WOW!!!! It has been two weeks since my Dymond gained her wings. These two weeks have been the hardest this far in my life. The whirlwind of emotions are virtually indescribable, there will forever be a void in my heart. I know God is with me through this extremely difficult time and that brings me great joy and comfort. I have been focusing a lot on the wonderful moments (which was everyday) with my girl. Amongst the positive things, I have been working hard on my business (which has been two years in the making), where I create handmade pet keepsakes and home décor.

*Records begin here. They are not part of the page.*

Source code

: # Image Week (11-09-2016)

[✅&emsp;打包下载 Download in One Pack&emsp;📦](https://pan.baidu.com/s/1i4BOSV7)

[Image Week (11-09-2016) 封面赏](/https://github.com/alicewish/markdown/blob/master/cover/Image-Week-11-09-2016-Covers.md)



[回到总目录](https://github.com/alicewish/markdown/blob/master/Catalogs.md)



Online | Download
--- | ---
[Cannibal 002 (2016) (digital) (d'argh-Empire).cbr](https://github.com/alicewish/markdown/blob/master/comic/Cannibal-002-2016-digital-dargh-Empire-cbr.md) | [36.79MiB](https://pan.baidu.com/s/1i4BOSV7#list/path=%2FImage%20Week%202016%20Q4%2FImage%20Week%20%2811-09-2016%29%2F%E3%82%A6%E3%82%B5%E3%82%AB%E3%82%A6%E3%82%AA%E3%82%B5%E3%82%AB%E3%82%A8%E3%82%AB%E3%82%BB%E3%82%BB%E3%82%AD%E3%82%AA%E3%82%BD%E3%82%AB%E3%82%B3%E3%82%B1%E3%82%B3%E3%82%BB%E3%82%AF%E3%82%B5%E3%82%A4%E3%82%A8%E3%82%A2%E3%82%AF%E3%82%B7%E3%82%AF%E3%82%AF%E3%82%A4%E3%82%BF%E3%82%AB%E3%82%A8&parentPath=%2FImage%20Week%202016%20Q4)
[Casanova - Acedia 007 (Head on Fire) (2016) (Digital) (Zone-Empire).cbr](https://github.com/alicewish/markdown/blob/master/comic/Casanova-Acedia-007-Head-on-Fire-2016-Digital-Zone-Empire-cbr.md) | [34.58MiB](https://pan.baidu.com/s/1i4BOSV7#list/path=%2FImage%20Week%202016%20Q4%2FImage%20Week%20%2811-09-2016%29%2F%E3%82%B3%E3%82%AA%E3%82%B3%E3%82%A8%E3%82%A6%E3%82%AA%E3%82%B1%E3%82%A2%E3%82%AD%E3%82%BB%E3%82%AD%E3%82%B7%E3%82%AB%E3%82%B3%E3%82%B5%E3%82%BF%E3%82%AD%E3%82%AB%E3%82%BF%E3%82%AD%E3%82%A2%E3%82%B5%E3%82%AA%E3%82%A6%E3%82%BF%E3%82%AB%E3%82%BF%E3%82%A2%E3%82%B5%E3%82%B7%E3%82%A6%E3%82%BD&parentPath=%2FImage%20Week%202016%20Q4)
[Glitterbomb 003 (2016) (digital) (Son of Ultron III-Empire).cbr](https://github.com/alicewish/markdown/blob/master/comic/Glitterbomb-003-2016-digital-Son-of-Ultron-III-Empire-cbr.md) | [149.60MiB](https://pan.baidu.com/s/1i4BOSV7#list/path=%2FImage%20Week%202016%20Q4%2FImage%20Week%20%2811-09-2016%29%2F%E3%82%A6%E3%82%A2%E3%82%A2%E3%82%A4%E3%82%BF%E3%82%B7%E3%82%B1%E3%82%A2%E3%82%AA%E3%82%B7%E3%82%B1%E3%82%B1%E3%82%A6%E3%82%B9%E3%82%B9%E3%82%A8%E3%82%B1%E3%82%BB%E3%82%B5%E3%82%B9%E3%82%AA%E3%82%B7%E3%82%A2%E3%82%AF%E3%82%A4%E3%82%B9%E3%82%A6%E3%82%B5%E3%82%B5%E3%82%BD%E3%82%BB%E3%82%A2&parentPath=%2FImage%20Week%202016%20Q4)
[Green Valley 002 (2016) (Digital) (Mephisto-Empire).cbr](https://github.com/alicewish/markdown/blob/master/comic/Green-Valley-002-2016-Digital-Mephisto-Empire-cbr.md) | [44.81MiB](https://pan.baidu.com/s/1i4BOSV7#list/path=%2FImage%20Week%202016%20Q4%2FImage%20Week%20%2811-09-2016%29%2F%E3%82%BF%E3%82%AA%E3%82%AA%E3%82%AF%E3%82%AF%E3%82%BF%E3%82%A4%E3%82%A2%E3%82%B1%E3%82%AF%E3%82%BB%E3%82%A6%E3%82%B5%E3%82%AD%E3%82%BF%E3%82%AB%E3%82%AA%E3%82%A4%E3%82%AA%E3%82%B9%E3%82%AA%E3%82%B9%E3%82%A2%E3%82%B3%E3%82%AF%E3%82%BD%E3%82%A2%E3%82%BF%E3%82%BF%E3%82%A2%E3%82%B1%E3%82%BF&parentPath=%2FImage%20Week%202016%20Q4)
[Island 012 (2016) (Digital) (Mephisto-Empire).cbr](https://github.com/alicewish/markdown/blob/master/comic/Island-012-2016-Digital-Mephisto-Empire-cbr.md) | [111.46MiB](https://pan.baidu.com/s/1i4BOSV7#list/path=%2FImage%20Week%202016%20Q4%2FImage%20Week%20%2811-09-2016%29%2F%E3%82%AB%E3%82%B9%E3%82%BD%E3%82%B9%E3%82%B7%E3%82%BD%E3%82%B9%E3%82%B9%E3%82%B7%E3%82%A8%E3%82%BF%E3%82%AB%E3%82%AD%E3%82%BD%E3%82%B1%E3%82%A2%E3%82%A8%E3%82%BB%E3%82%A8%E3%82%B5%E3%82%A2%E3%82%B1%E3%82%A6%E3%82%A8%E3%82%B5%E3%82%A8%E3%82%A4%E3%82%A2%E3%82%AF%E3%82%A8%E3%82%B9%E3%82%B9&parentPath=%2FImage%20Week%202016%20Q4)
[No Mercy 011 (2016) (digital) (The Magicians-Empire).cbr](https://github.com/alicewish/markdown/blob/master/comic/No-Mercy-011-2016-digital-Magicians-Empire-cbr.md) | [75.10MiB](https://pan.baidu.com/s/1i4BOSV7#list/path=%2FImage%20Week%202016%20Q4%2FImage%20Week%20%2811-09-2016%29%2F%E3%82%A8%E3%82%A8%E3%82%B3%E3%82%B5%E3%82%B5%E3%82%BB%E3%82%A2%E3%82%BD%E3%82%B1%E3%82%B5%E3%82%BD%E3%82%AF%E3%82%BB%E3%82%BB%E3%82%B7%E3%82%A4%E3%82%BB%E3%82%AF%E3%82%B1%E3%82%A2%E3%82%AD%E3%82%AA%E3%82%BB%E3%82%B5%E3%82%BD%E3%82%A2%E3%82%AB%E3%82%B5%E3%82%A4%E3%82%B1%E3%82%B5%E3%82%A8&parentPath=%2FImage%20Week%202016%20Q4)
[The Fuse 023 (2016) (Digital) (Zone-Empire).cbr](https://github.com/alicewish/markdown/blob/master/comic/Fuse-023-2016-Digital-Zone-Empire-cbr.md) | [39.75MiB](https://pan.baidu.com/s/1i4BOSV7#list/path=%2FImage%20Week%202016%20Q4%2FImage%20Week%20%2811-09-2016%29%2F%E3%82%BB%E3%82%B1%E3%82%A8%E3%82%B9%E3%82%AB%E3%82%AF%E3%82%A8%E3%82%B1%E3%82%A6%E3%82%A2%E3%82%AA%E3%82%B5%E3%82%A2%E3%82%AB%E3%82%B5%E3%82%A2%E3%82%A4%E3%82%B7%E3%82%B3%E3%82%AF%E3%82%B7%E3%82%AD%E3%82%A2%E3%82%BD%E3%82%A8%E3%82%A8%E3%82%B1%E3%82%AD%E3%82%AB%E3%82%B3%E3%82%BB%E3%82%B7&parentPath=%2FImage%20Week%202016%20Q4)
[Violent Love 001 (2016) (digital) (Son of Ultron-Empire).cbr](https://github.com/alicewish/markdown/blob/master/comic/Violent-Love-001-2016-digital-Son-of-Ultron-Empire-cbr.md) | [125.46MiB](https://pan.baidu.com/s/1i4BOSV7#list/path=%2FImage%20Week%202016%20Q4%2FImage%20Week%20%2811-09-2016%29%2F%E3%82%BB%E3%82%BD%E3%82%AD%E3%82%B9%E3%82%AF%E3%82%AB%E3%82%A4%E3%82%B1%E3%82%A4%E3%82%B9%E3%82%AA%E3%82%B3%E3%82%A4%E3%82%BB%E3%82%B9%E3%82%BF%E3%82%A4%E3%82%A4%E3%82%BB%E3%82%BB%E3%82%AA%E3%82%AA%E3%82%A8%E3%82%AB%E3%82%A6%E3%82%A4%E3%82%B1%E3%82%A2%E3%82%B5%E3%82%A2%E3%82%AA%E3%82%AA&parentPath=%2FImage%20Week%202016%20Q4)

It has been amazing to be embraced by so many wonderful people, thank God for you guys, for reminding me that it is okay to cry, to be sad, to be happy, to smile, to remember, to love and to live. I will forever be in debt to this site and to the selfless people who have restored my belief in the human spirit.

 

Not getting easier

Each day gets a little harder, not easier. Today I was reminded of the reason why I used to get up a little earlier every morning. I knew I needed extra time to care for Dymond, but now I get up and I have too much time to get myself ready. UGH…who said this gets easier?!? Every task and every morning I wake up just reminds me that her presence is so deeply missed. (((sigh))) Dymond you will always be my inspiration.

Setback…

Saturday, I felt better, meaning it was the first day I felt myself smile and feel a calmness. That was SO short lived because I woke up this morning in a funk and found myself sad again. Today it has been one week since Dymond’s passing and I am still so VERY sad. My Mom scheduled a memorial for Dymond tonight at rainbowsbridge.com (you can search her name) and it is for everyone, who has loved and lost a pet. Some of you may want to do this as well. 🙂

Thank you for the continued support, love, encouragement and uplifting sentiments. I greatly appreciate each of you, as you have made this transition that much easier to cope with.

Feeling guilty…

It has been 6 days since I lost my best friend. The one who never said a word, yet she helped me through so much.

Today seems a little better, but now I feel guilty because I smiled. I feel like I should be sad and crying. I feel like it is too soon to smile and too soon to laugh.